### ACTIVITY
Give the data back exactly as it stands.

### DATA SUPPLIED

§

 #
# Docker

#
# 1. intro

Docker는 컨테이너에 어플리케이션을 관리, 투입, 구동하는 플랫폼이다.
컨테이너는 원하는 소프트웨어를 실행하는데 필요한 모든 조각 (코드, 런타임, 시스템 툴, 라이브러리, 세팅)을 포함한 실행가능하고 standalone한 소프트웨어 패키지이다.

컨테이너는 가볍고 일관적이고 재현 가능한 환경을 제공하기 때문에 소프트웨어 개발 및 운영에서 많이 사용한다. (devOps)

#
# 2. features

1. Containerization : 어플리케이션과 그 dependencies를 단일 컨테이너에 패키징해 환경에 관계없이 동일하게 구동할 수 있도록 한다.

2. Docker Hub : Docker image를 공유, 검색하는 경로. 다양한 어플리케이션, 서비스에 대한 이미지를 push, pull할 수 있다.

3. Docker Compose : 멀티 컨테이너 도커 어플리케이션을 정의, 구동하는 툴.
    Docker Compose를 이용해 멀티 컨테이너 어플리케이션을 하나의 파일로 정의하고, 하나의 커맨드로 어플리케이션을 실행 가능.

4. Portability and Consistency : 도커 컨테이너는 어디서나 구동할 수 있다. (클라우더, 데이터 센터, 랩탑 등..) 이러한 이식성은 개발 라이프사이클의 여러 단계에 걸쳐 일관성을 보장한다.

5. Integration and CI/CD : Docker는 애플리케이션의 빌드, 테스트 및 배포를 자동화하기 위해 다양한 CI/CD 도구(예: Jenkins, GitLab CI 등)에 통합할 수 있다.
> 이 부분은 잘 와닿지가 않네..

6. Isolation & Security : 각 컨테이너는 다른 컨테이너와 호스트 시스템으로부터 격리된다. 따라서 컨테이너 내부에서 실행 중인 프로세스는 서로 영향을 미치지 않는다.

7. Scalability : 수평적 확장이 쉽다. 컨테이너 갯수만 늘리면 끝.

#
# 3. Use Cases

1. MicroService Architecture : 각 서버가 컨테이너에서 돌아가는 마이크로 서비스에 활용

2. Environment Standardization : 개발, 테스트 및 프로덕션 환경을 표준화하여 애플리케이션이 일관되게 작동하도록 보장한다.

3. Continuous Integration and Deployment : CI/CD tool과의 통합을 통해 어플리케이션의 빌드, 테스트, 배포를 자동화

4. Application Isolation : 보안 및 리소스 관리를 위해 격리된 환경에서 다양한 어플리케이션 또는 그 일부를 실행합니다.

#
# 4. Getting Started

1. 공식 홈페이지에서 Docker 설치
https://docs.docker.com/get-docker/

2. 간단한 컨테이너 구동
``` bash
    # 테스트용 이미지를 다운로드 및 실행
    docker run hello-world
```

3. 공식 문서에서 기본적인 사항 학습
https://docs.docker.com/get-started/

§

### EXPECTED OUTPUT
 #
# Docker

#
# 1. intro

Docker는 컨테이너에 어플리케이션을 관리, 투입, 구동하는 플랫폼이다.
컨테이너는 원하는 소프트웨어를 실행하는데 필요한 모든 조각 (코드, 런타임, 시스템 툴, 라이브러리, 세팅)을 포함한 실행가능하고 standalone한 소프트웨어 패키지이다.

컨테이너는 가볍고 일관적이고 재현 가능한 환경을 제공하기 때문에 소프트웨어 개발 및 운영에서 많이 사용한다. (devOps)

#
# 2. features

1. Containerization : 어플리케이션과 그 dependencies를 단일 컨테이너에 패키징해 환경에 관계없이 동일하게 구동할 수 있도록 한다.

2. Docker Hub : Docker image를 공유, 검색하는 경로. 다양한 어플리케이션, 서비스에 대한 이미지를 push, pull할 수 있다.

3. Docker Compose : 멀티 컨테이너 도커 어플리케이션을 정의, 구동하는 툴.
    Docker Compose를 이용해 멀티 컨테이너 어플리케이션을 하나의 파일로 정의하고, 하나의 커맨드로 어플리케이션을 실행 가능.

4. Portability and Consistency : 도커 컨테이너는 어디서나 구동할 수 있다. (클라우더, 데이터 센터, 랩탑 등..) 이러한 이식성은 개발 라이프사이클의 여러 단계에 걸쳐 일관성을 보장한다.

5. Integration and CI/CD : Docker는 애플리케이션의 빌드, 테스트 및 배포를 자동화하기 위해 다양한 CI/CD 도구(예: Jenkins, GitLab CI 등)에 통합할 수 있다.
> 이 부분은 잘 와닿지가 않네..

6. Isolation & Security : 각 컨테이너는 다른 컨테이너와 호스트 시스템으로부터 격리된다. 따라서 컨테이너 내부에서 실행 중인 프로세스는 서로 영향을 미치지 않는다.

7. Scalability : 수평적 확장이 쉽다. 컨테이너 갯수만 늘리면 끝.

#
# 3. Use Cases

1. MicroService Architecture : 각 서버가 컨테이너에서 돌아가는 마이크로 서비스에 활용

2. Environment Standardization : 개발, 테스트 및 프로덕션 환경을 표준화하여 애플리케이션이 일관되게 작동하도록 보장한다.

3. Continuous Integration and Deployment : CI/CD tool과의 통합을 통해 어플리케이션의 빌드, 테스트, 배포를 자동화

4. Application Isolation : 보안 및 리소스 관리를 위해 격리된 환경에서 다양한 어플리케이션 또는 그 일부를 실행합니다.

#
# 4. Getting Started

1. 공식 홈페이지에서 Docker 설치
https://docs.docker.com/get-docker/

2. 간단한 컨테이너 구동
``` bash
    # 테스트용 이미지를 다운로드 및 실행
    docker run hello-world
```

3. 공식 문서에서 기본적인 사항 학습
https://docs.docker.com/get-started/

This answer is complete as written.